Skream! | 邦楽ロック・洋楽ロック ポータルサイト

MENU

INTERVIEW

Japanese

LOCAL CONNECT

2025年06月号掲載

LOCAL CONNECT

Member:ISATO(Vo) Daiki(Vo/Gt) しゅうま(Ba) Natsuki(Dr)

Interviewer:吉羽 さおり

2015年2月に京都 長岡京市で結成したツイン・ヴォーカルによるロック・バンド、LOCAL CONNECT。昨年10月にギターのまーきーが脱退し、4人の体制でバンド結成10周年を迎えたが、6月4日にリリースとなったベスト・アルバム『Youth』では、学生時代の仲間5人で築いてきた音楽、がむしゃらゆえの葛藤や苦悩、その全てを輝きに変えるようなエネルギーが詰まっている。Youth=青春そのものがドラマチックなロック・ミュージックとなって展開され、再録曲も多く、経験値を詰んだ今だから表現できる普遍にして最新のベスト・アルバムだ。6月22日より10周年を記念したワンマン・ツアー"LOCAL CONNECT 10th Anniversary Oneman Tour「Connect Youth」"、9月には恒例となってきた主催ホール・イベント"LOCAL CONNECT pre. LIGHT YOU 2025"開催が決定している4人に、10年とこれからについて話を訊いた。
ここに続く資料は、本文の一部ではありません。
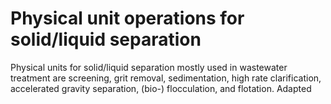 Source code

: # Physical unit operations for solid/liquid separation
Physical units for solid/liquid separation mostly used in wastewater treatment are screening, grit removal, sedimentation, high rate clarification, accelerated gravity separation, (bio-) flocculation, and flotation. Adapted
-LOCAL CONNECTはもともと学生時代からの仲間でスタートしたバンドなんですよね。

Daiki:そうですね。学園祭をきっかけで組んだバンドで。ここ(ISATO、Daiki、しゅうま)は同級生なんですけど、LOCAL CONNECTになるタイミングで後輩のNatsukiが加入してという感じになるので、16歳からの付き合いです。
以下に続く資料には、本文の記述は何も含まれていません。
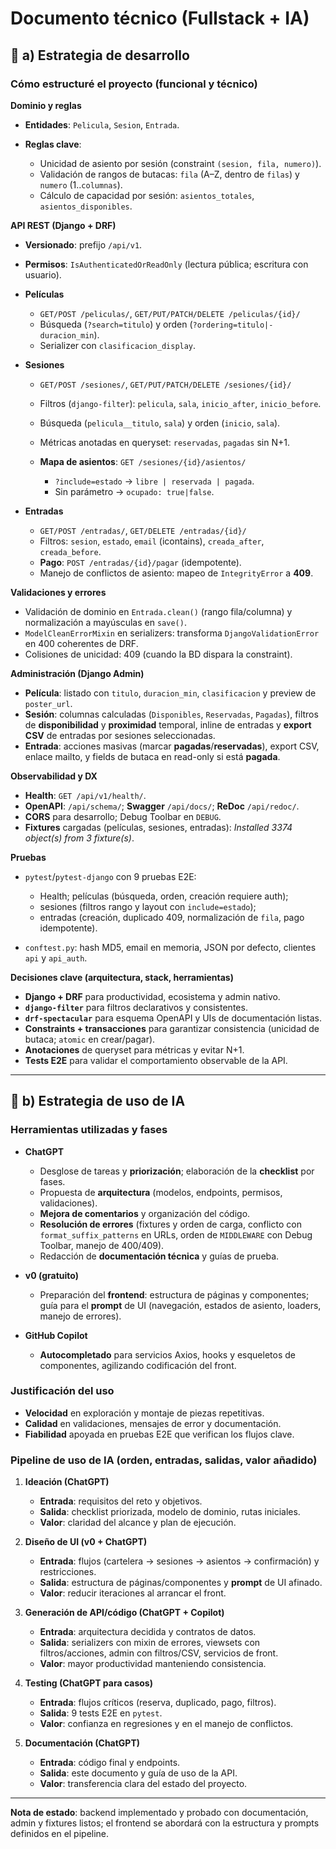 # Documento técnico (Fullstack + IA)

## 🔧 a) Estrategia de desarrollo

### Cómo estructuré el proyecto (funcional y técnico)

**Dominio y reglas**

* **Entidades**: `Pelicula`, `Sesion`, `Entrada`.
* **Reglas clave**:

  * Unicidad de asiento por sesión (constraint `(sesion, fila, numero)`).
  * Validación de rangos de butacas: `fila` (A–Z, dentro de `filas`) y `numero` (1..`columnas`).
  * Cálculo de capacidad por sesión: `asientos_totales`, `asientos_disponibles`.

**API REST (Django + DRF)**

* **Versionado**: prefijo `/api/v1`.
* **Permisos**: `IsAuthenticatedOrReadOnly` (lectura pública; escritura con usuario).
* **Películas**

  * `GET/POST /peliculas/`, `GET/PUT/PATCH/DELETE /peliculas/{id}/`
  * Búsqueda (`?search=titulo`) y orden (`?ordering=titulo|-duracion_min`).
  * Serializer con `clasificacion_display`.
* **Sesiones**

  * `GET/POST /sesiones/`, `GET/PUT/PATCH/DELETE /sesiones/{id}/`
  * Filtros (`django-filter`): `pelicula`, `sala`, `inicio_after`, `inicio_before`.
  * Búsqueda (`pelicula__titulo`, `sala`) y orden (`inicio`, `sala`).
  * Métricas anotadas en queryset: `reservadas`, `pagadas` sin N+1.
  * **Mapa de asientos**: `GET /sesiones/{id}/asientos/`

    * `?include=estado` → `libre | reservada | pagada`.
    * Sin parámetro → `ocupado: true|false`.
* **Entradas**

  * `GET/POST /entradas/`, `GET/DELETE /entradas/{id}/`
  * Filtros: `sesion`, `estado`, `email` (icontains), `creada_after`, `creada_before`.
  * **Pago**: `POST /entradas/{id}/pagar` (idempotente).
  * Manejo de conflictos de asiento: mapeo de `IntegrityError` a **409**.

**Validaciones y errores**

* Validación de dominio en `Entrada.clean()` (rango fila/columna) y normalización a mayúsculas en `save()`.
* `ModelCleanErrorMixin` en serializers: transforma `DjangoValidationError` en 400 coherentes de DRF.
* Colisiones de unicidad: 409 (cuando la BD dispara la constraint).

**Administración (Django Admin)**

* **Película**: listado con `titulo`, `duracion_min`, `clasificacion` y preview de `poster_url`.
* **Sesión**: columnas calculadas (`Disponibles`, `Reservadas`, `Pagadas`), filtros de **disponibilidad** y **proximidad** temporal, inline de entradas y **export CSV** de entradas por sesiones seleccionadas.
* **Entrada**: acciones masivas (marcar **pagadas**/**reservadas**), export CSV, enlace mailto, y fields de butaca en read-only si está **pagada**.

**Observabilidad y DX**

* **Health**: `GET /api/v1/health/`.
* **OpenAPI**: `/api/schema/`; **Swagger** `/api/docs/`; **ReDoc** `/api/redoc/`.
* **CORS** para desarrollo; Debug Toolbar en `DEBUG`.
* **Fixtures** cargadas (películas, sesiones, entradas): *Installed 3374 object(s) from 3 fixture(s)*.

**Pruebas**

* `pytest`/`pytest-django` con 9 pruebas E2E:

  * Health; películas (búsqueda, orden, creación requiere auth);
  * sesiones (filtros rango y layout con `include=estado`);
  * entradas (creación, duplicado 409, normalización de `fila`, pago idempotente).
* `conftest.py`: hash MD5, email en memoria, JSON por defecto, clientes `api` y `api_auth`.

**Decisiones clave (arquitectura, stack, herramientas)**

* **Django + DRF** para productividad, ecosistema y admin nativo.
* **`django-filter`** para filtros declarativos y consistentes.
* **`drf-spectacular`** para esquema OpenAPI y UIs de documentación listas.
* **Constraints + transacciones** para garantizar consistencia (unicidad de butaca; `atomic` en crear/pagar).
* **Anotaciones** de queryset para métricas y evitar N+1.
* **Tests E2E** para validar el comportamiento observable de la API.

---

## 🧠 b) Estrategia de uso de IA

### Herramientas utilizadas y fases

* **ChatGPT**

  * Desglose de tareas y **priorización**; elaboración de la **checklist** por fases.
  * Propuesta de **arquitectura** (modelos, endpoints, permisos, validaciones).
  * **Mejora de comentarios** y organización del código.
  * **Resolución de errores** (fixtures y orden de carga, conflicto con `format_suffix_patterns` en URLs, orden de `MIDDLEWARE` con Debug Toolbar, manejo de 400/409).
  * Redacción de **documentación técnica** y guías de prueba.
* **v0 (gratuito)**

  * Preparación del **frontend**: estructura de páginas y componentes; guía para el **prompt** de UI (navegación, estados de asiento, loaders, manejo de errores).
* **GitHub Copilot**

  * **Autocompletado** para servicios Axios, hooks y esqueletos de componentes, agilizando codificación del front.

### Justificación del uso

* **Velocidad** en exploración y montaje de piezas repetitivas.
* **Calidad** en validaciones, mensajes de error y documentación.
* **Fiabilidad** apoyada en pruebas E2E que verifican los flujos clave.

### Pipeline de uso de IA (orden, entradas, salidas, valor añadido)

1. **Ideación (ChatGPT)**

   * **Entrada**: requisitos del reto y objetivos.
   * **Salida**: checklist priorizada, modelo de dominio, rutas iniciales.
   * **Valor**: claridad del alcance y plan de ejecución.
2. **Diseño de UI (v0 + ChatGPT)**

   * **Entrada**: flujos (cartelera → sesiones → asientos → confirmación) y restricciones.
   * **Salida**: estructura de páginas/componentes y **prompt** de UI afinado.
   * **Valor**: reducir iteraciones al arrancar el front.
3. **Generación de API/código (ChatGPT + Copilot)**

   * **Entrada**: arquitectura decidida y contratos de datos.
   * **Salida**: serializers con mixin de errores, viewsets con filtros/acciones, admin con filtros/CSV, servicios de front.
   * **Valor**: mayor productividad manteniendo consistencia.
4. **Testing (ChatGPT para casos)**

   * **Entrada**: flujos críticos (reserva, duplicado, pago, filtros).
   * **Salida**: 9 tests E2E en `pytest`.
   * **Valor**: confianza en regresiones y en el manejo de conflictos.
5. **Documentación (ChatGPT)**

   * **Entrada**: código final y endpoints.
   * **Salida**: este documento y guía de uso de la API.
   * **Valor**: transferencia clara del estado del proyecto.

---

**Nota de estado**: backend implementado y probado con documentación, admin y fixtures listos; el frontend se abordará con la estructura y prompts definidos en el pipeline.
-結成のときから、長く活動をしていきたい思いは強くあったんですか。

Daiki:長くやっていこうというよりは、大きなステージでやることを目標にしながらそのときそのときを濃密にって感覚で。僕的には気付いたら10年経っていたくらいの感じで、あっという間やったなという感覚ですね。

-同級生、友達同士だったところから、バンド・メンバーという関係性になっての変化はあるものなんですか。
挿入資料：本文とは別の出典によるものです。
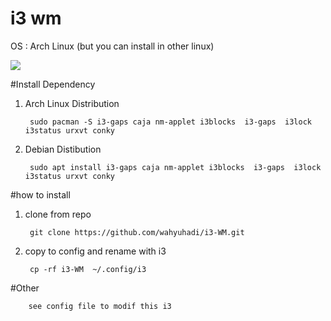 # i3 wm
OS : Arch Linux (but you can install in other linux)

![](https://github.com/wahyuhadi/i3-WM/blob/master/image/Screenshot%20at%202018-05-06%2022-46-15.png) 

#Install Dependency

1. Arch Linux Distribution
	
		sudo pacman -S i3-gaps caja nm-applet i3blocks  i3-gaps  i3lock i3status urxvt conky  


2. Debian Distibution

		sudo apt install i3-gaps caja nm-applet i3blocks  i3-gaps  i3lock i3status urxvt conky

#how to install

1. clone from repo

		git clone https://github.com/wahyuhadi/i3-WM.git

2. copy to config and rename with i3

		cp -rf i3-WM  ~/.config/i3
		
#Other

		see config file to modif this i3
ISATO:各々で変化していったかなと思うんですけど、僕的にはやっぱりバランスは非常に変わりましたし、友達として大事にしたいものが強かったんです。ただそれだけではバンドとしては進化していけないとか、時には友達として話したくないことも、一緒に音楽をやる人間としては話さないといけない部分は多々あったので、段々とそのバランスがとれていって。今はなんでも話せるより強固なものになったかなという印象はあります。

-10年間で、LOCAL CONNECTはこんなバンドだなっていうのが、ある程度形作られたなと思えたのはいつ頃だったと自分たちでは感じていますか。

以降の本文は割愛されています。